Start of Data in this exercise
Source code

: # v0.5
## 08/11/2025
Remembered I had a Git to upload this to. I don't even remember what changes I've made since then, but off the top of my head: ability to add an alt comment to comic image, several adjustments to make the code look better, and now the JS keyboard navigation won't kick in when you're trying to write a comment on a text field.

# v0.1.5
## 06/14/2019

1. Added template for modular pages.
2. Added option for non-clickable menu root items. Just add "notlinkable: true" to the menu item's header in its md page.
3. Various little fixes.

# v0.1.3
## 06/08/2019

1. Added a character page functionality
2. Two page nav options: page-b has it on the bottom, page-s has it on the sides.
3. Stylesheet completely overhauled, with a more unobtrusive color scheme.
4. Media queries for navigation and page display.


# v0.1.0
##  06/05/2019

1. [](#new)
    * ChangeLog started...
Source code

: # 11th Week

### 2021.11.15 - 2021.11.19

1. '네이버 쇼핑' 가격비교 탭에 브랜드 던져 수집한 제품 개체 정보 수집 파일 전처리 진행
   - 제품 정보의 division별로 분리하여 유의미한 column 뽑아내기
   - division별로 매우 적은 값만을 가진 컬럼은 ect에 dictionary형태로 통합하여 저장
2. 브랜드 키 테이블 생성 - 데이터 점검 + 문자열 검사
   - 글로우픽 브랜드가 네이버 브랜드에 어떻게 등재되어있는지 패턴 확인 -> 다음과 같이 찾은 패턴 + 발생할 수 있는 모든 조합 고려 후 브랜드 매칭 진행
End of Data in this exercise
Start of Data in this exercise
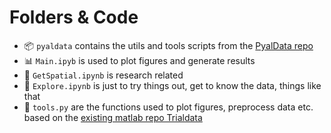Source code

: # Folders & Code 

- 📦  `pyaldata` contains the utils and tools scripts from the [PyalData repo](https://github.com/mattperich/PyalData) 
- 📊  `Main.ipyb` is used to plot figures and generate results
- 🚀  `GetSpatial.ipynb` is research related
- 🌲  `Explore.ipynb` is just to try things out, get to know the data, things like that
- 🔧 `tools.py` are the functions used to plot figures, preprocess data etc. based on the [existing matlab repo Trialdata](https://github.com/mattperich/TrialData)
End of Data in this exercise
Start of Data in this exercise
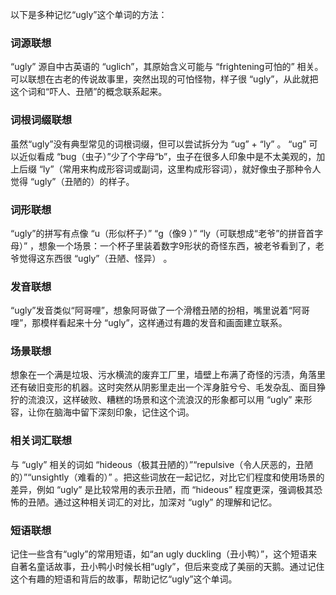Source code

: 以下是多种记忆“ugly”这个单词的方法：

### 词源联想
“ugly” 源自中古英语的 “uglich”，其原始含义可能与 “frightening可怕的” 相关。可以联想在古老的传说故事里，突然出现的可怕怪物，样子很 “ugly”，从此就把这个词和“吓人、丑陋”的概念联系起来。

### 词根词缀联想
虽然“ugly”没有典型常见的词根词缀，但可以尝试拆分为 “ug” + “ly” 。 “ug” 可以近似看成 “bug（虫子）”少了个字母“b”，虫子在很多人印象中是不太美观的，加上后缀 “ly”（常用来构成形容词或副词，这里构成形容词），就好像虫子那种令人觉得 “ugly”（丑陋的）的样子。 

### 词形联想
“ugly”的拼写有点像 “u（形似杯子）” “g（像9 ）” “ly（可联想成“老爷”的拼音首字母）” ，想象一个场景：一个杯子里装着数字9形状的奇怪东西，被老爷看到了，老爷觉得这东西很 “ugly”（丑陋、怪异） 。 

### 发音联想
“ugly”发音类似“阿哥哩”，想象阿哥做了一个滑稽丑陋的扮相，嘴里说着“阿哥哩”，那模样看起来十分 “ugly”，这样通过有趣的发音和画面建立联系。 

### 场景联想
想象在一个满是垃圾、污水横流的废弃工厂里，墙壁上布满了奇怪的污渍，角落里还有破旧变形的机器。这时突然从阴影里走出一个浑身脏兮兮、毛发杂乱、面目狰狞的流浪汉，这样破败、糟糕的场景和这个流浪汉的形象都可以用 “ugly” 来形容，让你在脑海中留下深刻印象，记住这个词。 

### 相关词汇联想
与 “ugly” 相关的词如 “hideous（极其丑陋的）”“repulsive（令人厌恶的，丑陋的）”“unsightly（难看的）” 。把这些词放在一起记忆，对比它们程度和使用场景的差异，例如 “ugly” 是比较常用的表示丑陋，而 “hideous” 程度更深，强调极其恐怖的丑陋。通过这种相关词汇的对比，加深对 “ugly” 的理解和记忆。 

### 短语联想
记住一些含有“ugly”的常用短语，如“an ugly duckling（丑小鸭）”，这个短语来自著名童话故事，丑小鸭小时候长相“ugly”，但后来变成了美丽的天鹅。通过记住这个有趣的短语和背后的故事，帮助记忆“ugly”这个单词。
End of Data in this exercise
▸ Exercise details
If a line above contains the word "plot", it counts; state how many lines count, and nothing more.

▸ Answer for the task
2